We don’t know any of the “origins”, including that of life itself. However, you suggested that sex may have originated before the Cambrian. And we've been told that fundamental elements of the brain and nervous system existed much earlier than the Cambrian. This suggests the continuity of evolution (which you favour for the sake of a continuous line between bacteria and humans), as opposed to separate creation without precursors (which you favour as evidence for your God’s existence).

Immunity system: lung cells
DAVID: In design theory it is reasonably proposed lungs were first designed with these cells in place, or lunged species would not have survived.

Alternatively, fatalities would have resulted in the surviving cells gradually learning to improve their design. (You seem to think that every disease would obliterate the whole species!) A parallel would be most of our human inventions, which worked OK originally but were gradually improved on by subsequent generations.

Magic embryology

QUOTE: The migrating cell has to constantly be making decisions and figuring out if it is in the in the right place in the body.

Don’t you just love these signs of intelligence?

DAVID: This shows how cells can operate fully by chemical signals in all cellular operations incuding epigenetics. The Speciation mechanism is totally unknown.

And because it is unknown, perhaps we should consider the possibility that cells decide which chemical signals should be used when and to what effect?

Human membrane pore
DAVID: The concept [irreducible complexity] says all parts must be formed simultaneously. […]

dhw: All parts of what?

DAVID: Of the fully operating pore in this case.

dhw: […] Has this pore always been present in cells, or was it a new development? But in any case, I would not envisage intelligent cells cooperating to produce a necessary organ whose parts didn't work simultaneously. If it was necessary, they wouldn't survive.


DAVID: The pore, as a vital part, has been around since cells existed.

Thank you. As I commented before, I fully accept the irreducible complexity of the cell.

DAVID: It is newly described as to its molecular parts. I have bolded the part of your response which is the irreducible complexity theory originated by Behe.

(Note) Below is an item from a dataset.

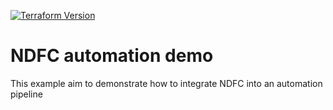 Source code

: [![Terraform Version](https://img.shields.io/badge/terraform-%5E1.3-blue)](https://www.terraform.io)

# NDFC automation demo

This example aim to demonstrate how to integrate NDFC into an automation pipeline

So what is the problem? If one part doesn’t work, the mechanism won’t work. Fits in perfectly with the concept of intelligent cells cooperating to create a mechanism that works. However, see above for mechanisms that do work but can be improved.

Ediacaran-Cambrian transition: 410,000 years

dhw: […] please tell me why you think the 2019 arguments explaining the gaps in the fossil record are no longer valid in 2022.

DAVID: I know all the arguments about gaps. All are theoretical guesses. Gould recognized the issue as so punctuated equilibrium was proposed, defended and opposed, nothing solved.

Of course they are all theoretical guesses. Does it not occur to you that the existence of God and his 3.8-billion-year programme or individual dabbles for all evolutionary changes are also “theoretical guesses”? Now please tell me why the 410,000-year transition invalidates all the “theoretical guesses” that explain the absence of fossils.